Data provided:
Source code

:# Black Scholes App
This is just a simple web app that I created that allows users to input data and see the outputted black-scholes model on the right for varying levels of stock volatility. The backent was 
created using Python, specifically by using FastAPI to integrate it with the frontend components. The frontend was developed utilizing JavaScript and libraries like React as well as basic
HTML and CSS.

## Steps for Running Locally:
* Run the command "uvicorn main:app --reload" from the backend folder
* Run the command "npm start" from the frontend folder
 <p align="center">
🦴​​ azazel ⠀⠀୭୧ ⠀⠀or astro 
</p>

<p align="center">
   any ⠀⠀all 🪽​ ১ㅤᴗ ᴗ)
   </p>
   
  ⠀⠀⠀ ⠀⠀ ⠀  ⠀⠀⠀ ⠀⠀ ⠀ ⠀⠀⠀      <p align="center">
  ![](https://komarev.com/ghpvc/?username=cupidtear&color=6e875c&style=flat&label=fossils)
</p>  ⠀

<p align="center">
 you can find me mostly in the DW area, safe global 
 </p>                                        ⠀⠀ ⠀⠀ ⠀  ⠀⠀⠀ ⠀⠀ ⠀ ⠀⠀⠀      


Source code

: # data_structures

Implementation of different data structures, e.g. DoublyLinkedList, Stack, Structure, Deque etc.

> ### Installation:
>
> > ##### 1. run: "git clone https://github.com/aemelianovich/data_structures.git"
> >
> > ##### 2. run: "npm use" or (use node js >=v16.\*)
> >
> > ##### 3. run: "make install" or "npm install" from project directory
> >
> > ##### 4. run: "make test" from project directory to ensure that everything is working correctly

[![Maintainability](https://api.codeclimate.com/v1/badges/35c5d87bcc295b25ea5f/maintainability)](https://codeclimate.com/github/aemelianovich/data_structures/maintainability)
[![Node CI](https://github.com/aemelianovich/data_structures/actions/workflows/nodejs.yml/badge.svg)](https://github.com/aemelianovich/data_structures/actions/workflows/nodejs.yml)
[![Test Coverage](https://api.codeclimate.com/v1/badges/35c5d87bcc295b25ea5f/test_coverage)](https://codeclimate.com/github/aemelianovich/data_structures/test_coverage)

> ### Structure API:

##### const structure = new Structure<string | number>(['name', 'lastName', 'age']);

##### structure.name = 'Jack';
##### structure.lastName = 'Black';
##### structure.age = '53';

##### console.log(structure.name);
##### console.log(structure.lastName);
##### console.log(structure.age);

Directions: An answer is complete only when it holds every line above containing the string "center".

Response:
 <p align="center">
<p align="center">
  ⠀⠀⠀ ⠀⠀ ⠀  ⠀⠀⠀ ⠀⠀ ⠀ ⠀⠀⠀      <p align="center">
<p align="center">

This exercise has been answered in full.